Pasta, Blisters And Justin Bieber? Behind The Scenes At The Elite Model Bootcamp!


Just before Christmas, while most of you were buying bath sets for your Gran, I was in Shanghai. I’ve never been to China before and given the brevity of my trip - 72 hours or so - will probably need a refresher at some stage, but no matter. The real reason I was in China was to observer the Elite Model Look Competition 2012.

Backstage with (from L-R) Canada, Australia, Indonesia, USA, Mozambique and Lithuania

The EML is an annual model competition to find Elite's face of 2012. It's a bit like America's Next Top Model except IRL, with an emphasis on finding international faces. Elite have a real knack for this and tend to predict model 'trends' for the forthcoming seasons. Next season, I was told, is all about central Europe.

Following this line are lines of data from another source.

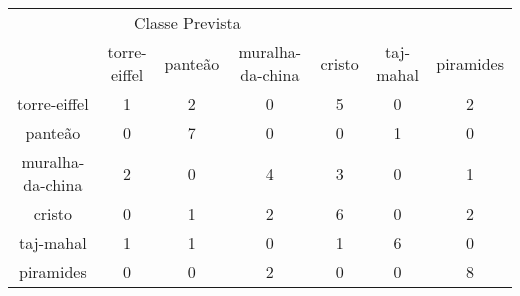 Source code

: \begin{tabular}{|c|c|c|c|c|c|c|}
\hline
\multicolumn{5}{|c|}{Classe Prevista}\\
 & torre-eiffel & panteão & muralha-da-china & cristo & taj-mahal & piramides\\
torre-eiffel & 1 & 2 & 0 & 5 & 0 & 2\\
panteão & 0 & 7 & 0 & 0 & 1 & 0\\
muralha-da-china & 2 & 0 & 4 & 3 & 0 & 1\\
cristo & 0 & 1 & 2 & 6 & 0 & 2\\
taj-mahal & 1 & 1 & 0 & 1 & 6 & 0\\
piramides & 0 & 0 & 2 & 0 & 0 & 8\\
\end{tabular}
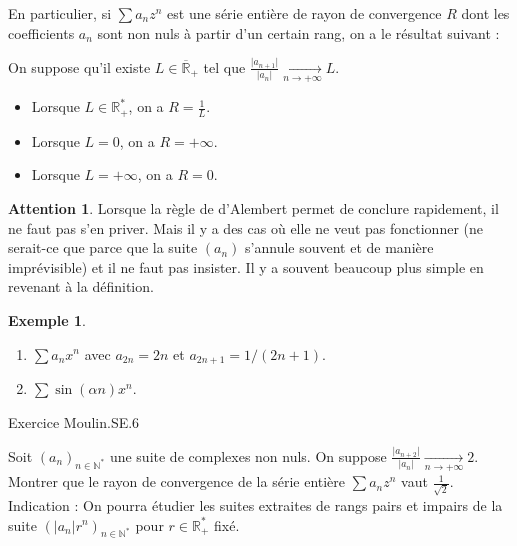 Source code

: \documentclass[french]{article}
\newcommand{\N}{\mathbb{N}}
\newcommand{\R}{\mathbb{R}}
\newcommand{\st}{^*}
\theoremstyle{plain}
\theoremstyle{definition}
\newtheorem*{ex}{Exemple}
\newtheorem*{attention}{Attention}
\theoremstyle{remark}
\begin{document}
En particulier, si $\displaystyle\sum a_nz^n$ est une série entière de rayon de convergence $R$ dont les coefficients $a_n$ sont non nuls à partir d'un certain rang, on a le résultat suivant :

\begin{prop}%
	On suppose qu'il existe $L\in\overline{\R}_+$ tel que $\displaystyle\frac{\lvert a_{n+1}\rvert}{\lvert a_n\rvert}\xrightarrow[n\to+\infty]{}L$.
	\begin{itemize}
		\item Lorsque $L\in\R_+\st$, on a $R=\displaystyle\frac{1}{L}$.
		\item Lorsque $L=0$, on a $R=+\infty$.
		\item Lorsque $L=+\infty$, on a $R=0$.
	\end{itemize}
\end{prop}

\begin{attention}
	Lorsque la règle de d'Alembert permet de conclure rapidement, il ne faut pas s'en priver. Mais il y a des cas où elle ne veut pas fonctionner (ne serait-ce que parce que la suite $(a_n)$ s'annule souvent et de manière imprévisible) et il ne faut pas insister. Il y a souvent beaucoup plus simple en revenant à la définition.
\end{attention}

\begin{ex}
	\begin{enumerate}
		\item $\displaystyle\sum a_nx^n$ avec $a_{2n}=2n$ et $a_{2n+1}=1/(2n+1)$.
		\item $\displaystyle\sum\sin(\alpha n)x^n$.
	\end{enumerate}
\end{ex}

Exercice Moulin.SE.6

\begin{exo}
	Soit $(a_n)_{n\in\N\st}$ une suite de complexes non nuls. On suppose $\displaystyle\frac{\lvert a_{n+2}\rvert}{\lvert a_n\rvert}\xrightarrow[n\to+\infty]{}2$. \\
	Montrer que le rayon de convergence de la série entière $\displaystyle\sum a_nz^n$ vaut $\displaystyle\frac{1}{\sqrt{2}}$. \\
	Indication : On pourra étudier les suites extraites de rangs pairs et impairs de la suite $(\lvert a_n\rvert r^n)_{n\in\N\st}$ pour $r\in\R_+\st$ fixé.
\end{exo}
\end{document}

This also explains why, in 1994, they saw sufficient potential in a then 14-year-old Brazilian girl called Gisele who they found eating a Filet-O-Fish in a branch of McDonalds. I’ve idea what happened to her, though.

Lined up backstage before a practice catwalk. Romania is at the centre.

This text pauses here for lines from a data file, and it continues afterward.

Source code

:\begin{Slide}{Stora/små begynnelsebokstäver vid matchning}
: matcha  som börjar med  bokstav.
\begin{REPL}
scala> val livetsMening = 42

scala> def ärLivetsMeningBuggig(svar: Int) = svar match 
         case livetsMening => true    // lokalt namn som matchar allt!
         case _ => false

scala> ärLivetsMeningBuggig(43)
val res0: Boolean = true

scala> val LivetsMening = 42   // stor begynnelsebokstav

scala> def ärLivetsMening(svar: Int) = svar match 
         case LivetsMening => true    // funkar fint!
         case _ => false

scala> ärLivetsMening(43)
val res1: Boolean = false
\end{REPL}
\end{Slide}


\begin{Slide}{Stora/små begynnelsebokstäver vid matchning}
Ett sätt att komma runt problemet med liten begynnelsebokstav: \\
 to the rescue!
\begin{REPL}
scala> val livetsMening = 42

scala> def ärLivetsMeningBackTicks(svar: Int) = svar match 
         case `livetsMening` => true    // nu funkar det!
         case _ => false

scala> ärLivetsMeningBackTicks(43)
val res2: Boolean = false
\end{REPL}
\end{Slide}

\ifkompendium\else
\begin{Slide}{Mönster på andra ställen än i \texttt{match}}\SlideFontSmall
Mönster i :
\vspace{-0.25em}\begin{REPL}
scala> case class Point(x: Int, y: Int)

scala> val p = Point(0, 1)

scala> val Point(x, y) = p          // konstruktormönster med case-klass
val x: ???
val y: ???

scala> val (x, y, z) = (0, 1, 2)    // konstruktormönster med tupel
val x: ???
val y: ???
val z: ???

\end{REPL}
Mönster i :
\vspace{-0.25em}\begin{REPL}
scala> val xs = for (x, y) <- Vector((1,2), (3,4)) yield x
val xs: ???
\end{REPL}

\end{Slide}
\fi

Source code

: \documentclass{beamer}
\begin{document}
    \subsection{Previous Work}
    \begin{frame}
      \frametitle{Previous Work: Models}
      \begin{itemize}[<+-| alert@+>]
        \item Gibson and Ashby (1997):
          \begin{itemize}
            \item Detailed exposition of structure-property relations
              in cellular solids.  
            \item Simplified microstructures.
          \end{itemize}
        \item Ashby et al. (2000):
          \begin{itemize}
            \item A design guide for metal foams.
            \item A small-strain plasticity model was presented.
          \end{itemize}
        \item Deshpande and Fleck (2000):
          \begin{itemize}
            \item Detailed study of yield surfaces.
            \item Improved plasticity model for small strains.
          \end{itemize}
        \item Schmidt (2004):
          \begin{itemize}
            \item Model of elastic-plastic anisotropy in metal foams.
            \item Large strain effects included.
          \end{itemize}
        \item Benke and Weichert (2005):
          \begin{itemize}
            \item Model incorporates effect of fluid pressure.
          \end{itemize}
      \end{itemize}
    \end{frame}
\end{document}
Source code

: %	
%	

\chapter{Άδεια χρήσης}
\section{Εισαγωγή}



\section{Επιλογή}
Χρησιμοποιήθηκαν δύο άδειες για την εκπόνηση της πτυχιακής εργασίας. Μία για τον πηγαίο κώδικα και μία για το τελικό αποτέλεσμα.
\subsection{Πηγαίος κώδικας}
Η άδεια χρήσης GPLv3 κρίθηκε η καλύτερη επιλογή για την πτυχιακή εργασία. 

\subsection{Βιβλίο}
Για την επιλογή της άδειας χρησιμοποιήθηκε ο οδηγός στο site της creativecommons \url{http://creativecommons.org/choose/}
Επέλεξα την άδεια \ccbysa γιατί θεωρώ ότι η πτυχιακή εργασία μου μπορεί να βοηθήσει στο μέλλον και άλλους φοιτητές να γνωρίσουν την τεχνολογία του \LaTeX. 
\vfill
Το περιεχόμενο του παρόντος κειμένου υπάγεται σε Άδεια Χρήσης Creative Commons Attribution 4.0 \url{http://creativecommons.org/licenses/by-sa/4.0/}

The competition works like this: having picked 62 winners from around the world, the judges whittle these finalists down to 15 and then a top three. Elite refer to this as a 'two-week bootcamp' in which they teach the girls, from 14-22, how to walk, talk, stand, smile and eat well. This is quite a feat when you think it's taken me 29 years to do all of the above and I still can't do four of those. At this stage, I should probably point out that I was also a judge. I’m glad I didn’t know this until a few hours before because truth be told, the whole process got a bit Sophie’s Choice. Still it turns out I had real foresight as I picked three of the final four. Go me.

My judging pass.

The days were pretty long and hard, a conscious decision by Elite as it had the dual effect of separating the wheat from the chaff. As I blissed out in the hotel's spa, just looking at the girls coming back from a day of training knackered me out. But there were no complaints. I'd like to say this was all down to their high-energy diet - in between rehearsals, there was a lot of chatter about liquorice tea and fish oil from well-meaning experts - but lunch tended to involve Nutella, paninis and pasta, so who knows.

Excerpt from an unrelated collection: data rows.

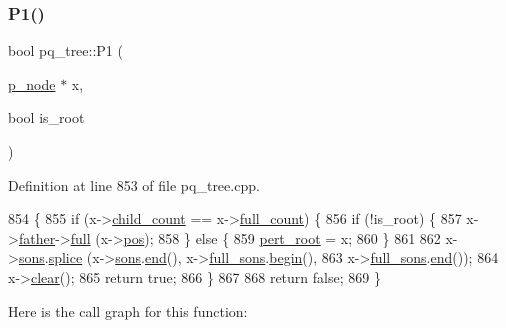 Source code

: \subsubsection{\texorpdfstring{P1()}{P1()}}
{\footnotesize\ttfamily bool pq\+\_\+tree\+::\+P1 (\begin{DoxyParamCaption}\item[{\mbox{\hyperlink{classp__node}{p\+\_\+node}} $\ast$}]{x,  }\item[{bool}]{is\+\_\+root }\end{DoxyParamCaption})\hspace{0.3cm}{\ttfamily [private]}}



Definition at line 853 of file pq\+\_\+tree.\+cpp.


\begin{DoxyCode}
854 \{
855     \textcolor{keywordflow}{if} (x->\mbox{\hyperlink{classp__node_a74d5be4f6767bda5b5803dc2f0987b74}{child\_count}} == x->\mbox{\hyperlink{classp__node_a67a7570ace6b26d3bcbff7cf71c85cb0}{full\_count}}) \{
856     \textcolor{keywordflow}{if} (!is\_root) \{
857         x->\mbox{\hyperlink{classpq__node_a3e7c886498c76c633f057fb42ff9c435}{father}}->\mbox{\hyperlink{classpq__node_af1ba861293e4493dba7cc2c9332fee76}{full}} (x->\mbox{\hyperlink{classpq__node_a5e8a5defa0fec4ff2e82fabee97296b4}{pos}});
858     \} \textcolor{keywordflow}{else} \{
859         \mbox{\hyperlink{classpq__tree_adf0d16ca5a29bfbe863efb525135ac01}{pert\_root}} = x;
860     \}
861     
862     x->\mbox{\hyperlink{classpq__node_a2cc030cfa4560872acea8b50ebd0542b}{sons}}.\mbox{\hyperlink{classsymlist_ac2bd4d9db62ea6a3282662c62a97c3b2}{splice}} (x->\mbox{\hyperlink{classpq__node_a2cc030cfa4560872acea8b50ebd0542b}{sons}}.\mbox{\hyperlink{classsymlist_a7283589fa01f79d722f8256d7a6a7883}{end}}(), x->\mbox{\hyperlink{classp__node_a09658fb7a7212e51b877444e4cee4378}{full\_sons}}.\mbox{\hyperlink{classsymlist_a525b8d44af5d771fe15916372515cce0}{begin}}(),
863         x->\mbox{\hyperlink{classp__node_a09658fb7a7212e51b877444e4cee4378}{full\_sons}}.\mbox{\hyperlink{classsymlist_a7283589fa01f79d722f8256d7a6a7883}{end}}());
864     x->\mbox{\hyperlink{classp__node_af24fe11743b0836b03c108a1bf8a0995}{clear}}();
865     \textcolor{keywordflow}{return} \textcolor{keyword}{true};
866     \} 
867     
868     \textcolor{keywordflow}{return} \textcolor{keyword}{false};
869 \}
\end{DoxyCode}
Here is the call graph for this function\+:\nopagebreak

Cheese pasta and a ham panini - lunch backstage before the dress rehearsal

I garnered a lot from being backstage. Mainly, that learning to walk poses the biggest challenge as many of the girls had never even worn heels before. I saw a lot of plasters exchange hands. Modelling, guys, is hard. Still, looking below, you could have fooled me.

Learning to walk. L-R: Canada, India, UK, Zimbabwe and Switzerland

The real highlight, of course, was meeting the models themselves. Judging from my experience as a teenager, I was expecting a lot of catfights and bitching. There were none, although I did witness a pretty savage food fight backstage involving some macaroni cheese and some empty water bottles moments after this picture was taken.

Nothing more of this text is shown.